Dataset records: Begin

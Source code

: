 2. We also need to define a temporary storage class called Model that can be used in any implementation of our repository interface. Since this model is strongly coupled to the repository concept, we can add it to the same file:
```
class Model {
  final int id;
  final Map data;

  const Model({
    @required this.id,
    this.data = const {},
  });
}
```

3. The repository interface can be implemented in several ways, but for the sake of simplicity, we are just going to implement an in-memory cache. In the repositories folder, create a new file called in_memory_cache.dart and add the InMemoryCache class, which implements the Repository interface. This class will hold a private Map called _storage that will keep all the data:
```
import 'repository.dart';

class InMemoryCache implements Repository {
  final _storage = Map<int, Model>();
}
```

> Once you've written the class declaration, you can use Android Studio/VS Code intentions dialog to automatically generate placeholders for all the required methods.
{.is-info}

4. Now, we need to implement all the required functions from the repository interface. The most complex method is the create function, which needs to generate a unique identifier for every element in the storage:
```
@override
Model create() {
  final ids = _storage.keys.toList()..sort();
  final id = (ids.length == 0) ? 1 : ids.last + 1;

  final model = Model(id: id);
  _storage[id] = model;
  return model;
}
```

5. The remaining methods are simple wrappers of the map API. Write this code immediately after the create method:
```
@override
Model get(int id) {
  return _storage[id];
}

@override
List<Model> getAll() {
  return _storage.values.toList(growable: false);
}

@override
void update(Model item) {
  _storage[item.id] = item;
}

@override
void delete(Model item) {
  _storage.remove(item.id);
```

Dataset records: End

Task to complete>
Out of the entries, pull every line that mentions "implements".

Exercise output>
3. The repository interface can be implemented in several ways, but for the sake of simplicity, we are just going to implement an in-memory cache. In the repositories folder, create a new file called in_memory_cache.dart and add the InMemoryCache class, which implements the Repository interface. This class will hold a private Map called _storage that will keep all the data:
class InMemoryCache implements Repository {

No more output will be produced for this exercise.